Collected data entries
===
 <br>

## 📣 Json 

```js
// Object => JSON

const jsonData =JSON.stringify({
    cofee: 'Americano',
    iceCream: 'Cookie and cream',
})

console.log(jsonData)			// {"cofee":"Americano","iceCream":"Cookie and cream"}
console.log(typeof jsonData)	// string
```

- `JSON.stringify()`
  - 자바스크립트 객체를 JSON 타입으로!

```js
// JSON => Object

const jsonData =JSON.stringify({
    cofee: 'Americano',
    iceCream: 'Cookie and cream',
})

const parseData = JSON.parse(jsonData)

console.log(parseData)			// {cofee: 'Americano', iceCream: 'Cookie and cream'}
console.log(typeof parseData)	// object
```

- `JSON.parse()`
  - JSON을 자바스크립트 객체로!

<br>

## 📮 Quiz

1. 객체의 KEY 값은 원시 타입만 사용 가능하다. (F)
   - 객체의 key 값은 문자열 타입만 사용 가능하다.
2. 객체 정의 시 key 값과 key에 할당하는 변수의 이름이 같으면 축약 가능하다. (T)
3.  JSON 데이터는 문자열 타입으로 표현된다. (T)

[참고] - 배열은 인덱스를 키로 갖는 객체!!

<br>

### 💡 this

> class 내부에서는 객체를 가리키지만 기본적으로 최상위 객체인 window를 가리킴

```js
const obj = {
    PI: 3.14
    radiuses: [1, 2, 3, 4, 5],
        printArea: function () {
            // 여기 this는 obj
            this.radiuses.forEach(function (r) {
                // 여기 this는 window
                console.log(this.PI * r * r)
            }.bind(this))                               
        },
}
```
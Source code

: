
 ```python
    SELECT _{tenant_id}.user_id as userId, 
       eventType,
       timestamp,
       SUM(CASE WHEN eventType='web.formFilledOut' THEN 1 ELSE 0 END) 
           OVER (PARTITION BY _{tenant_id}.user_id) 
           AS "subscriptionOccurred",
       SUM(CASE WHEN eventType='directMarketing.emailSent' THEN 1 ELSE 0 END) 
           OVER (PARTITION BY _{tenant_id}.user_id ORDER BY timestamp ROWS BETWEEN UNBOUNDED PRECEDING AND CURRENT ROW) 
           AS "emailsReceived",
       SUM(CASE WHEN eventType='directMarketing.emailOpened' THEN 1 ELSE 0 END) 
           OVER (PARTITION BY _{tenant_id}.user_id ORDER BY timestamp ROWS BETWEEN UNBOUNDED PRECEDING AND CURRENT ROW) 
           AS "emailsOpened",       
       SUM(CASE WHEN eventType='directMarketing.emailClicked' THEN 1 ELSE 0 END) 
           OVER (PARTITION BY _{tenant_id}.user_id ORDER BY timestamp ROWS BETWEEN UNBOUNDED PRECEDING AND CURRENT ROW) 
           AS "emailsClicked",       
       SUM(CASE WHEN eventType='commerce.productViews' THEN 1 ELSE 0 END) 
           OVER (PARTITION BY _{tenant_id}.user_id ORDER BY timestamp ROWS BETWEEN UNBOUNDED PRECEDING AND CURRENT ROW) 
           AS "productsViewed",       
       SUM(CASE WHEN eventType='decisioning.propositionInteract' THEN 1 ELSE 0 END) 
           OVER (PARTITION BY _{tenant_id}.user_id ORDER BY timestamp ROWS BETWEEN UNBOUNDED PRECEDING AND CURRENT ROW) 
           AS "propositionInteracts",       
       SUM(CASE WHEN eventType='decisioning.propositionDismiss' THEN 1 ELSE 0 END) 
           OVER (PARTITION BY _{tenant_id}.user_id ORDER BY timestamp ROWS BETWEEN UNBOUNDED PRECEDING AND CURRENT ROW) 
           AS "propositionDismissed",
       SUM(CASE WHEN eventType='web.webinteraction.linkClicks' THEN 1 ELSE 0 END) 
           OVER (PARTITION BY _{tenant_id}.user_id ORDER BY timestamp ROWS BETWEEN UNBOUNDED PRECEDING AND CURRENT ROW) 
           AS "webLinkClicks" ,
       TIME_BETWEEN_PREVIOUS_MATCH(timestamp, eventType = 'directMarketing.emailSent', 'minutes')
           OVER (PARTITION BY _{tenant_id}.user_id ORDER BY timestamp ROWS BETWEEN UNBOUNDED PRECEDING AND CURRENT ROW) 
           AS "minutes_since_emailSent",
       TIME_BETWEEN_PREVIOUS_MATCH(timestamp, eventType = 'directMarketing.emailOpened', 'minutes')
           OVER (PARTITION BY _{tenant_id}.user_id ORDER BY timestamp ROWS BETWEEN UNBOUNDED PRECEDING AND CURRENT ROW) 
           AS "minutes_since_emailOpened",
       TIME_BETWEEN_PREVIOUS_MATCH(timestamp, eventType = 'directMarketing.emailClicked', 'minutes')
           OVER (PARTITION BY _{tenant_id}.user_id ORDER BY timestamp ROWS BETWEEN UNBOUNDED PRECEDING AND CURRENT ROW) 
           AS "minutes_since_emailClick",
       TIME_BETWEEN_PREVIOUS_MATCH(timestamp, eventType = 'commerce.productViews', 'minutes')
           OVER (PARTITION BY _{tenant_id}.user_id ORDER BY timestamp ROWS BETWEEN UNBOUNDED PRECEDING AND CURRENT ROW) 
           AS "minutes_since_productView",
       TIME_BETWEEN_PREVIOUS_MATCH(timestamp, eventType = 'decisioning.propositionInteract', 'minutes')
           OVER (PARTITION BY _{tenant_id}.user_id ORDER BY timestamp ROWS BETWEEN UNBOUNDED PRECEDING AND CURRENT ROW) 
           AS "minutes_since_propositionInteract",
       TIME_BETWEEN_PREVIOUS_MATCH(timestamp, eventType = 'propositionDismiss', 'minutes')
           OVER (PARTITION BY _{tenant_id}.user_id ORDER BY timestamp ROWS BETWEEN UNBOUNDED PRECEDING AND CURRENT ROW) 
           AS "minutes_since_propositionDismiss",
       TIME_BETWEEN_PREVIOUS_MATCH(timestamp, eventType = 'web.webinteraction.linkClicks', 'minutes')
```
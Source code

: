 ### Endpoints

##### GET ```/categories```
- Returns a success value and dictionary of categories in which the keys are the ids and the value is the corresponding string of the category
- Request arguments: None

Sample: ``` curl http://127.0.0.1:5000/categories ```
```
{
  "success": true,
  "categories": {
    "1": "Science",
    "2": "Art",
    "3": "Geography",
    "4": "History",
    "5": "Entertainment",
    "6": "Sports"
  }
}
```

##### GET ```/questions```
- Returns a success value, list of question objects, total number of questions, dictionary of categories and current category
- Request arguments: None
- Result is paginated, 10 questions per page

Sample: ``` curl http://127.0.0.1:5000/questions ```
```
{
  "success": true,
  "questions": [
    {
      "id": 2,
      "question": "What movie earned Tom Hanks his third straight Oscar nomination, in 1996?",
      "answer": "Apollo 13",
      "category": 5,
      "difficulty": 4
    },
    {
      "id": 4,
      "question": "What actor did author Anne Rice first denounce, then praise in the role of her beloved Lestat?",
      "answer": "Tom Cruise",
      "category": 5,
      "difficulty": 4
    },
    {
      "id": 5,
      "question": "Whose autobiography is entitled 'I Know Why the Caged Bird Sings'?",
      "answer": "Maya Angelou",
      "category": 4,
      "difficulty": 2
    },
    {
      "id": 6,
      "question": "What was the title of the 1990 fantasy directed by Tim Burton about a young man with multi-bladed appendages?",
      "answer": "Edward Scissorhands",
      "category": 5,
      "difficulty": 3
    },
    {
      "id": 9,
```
===
▶ Exercise goal: Write only the number of lines in the data where the string "dictionary" can be found.

▶ Answer area: 2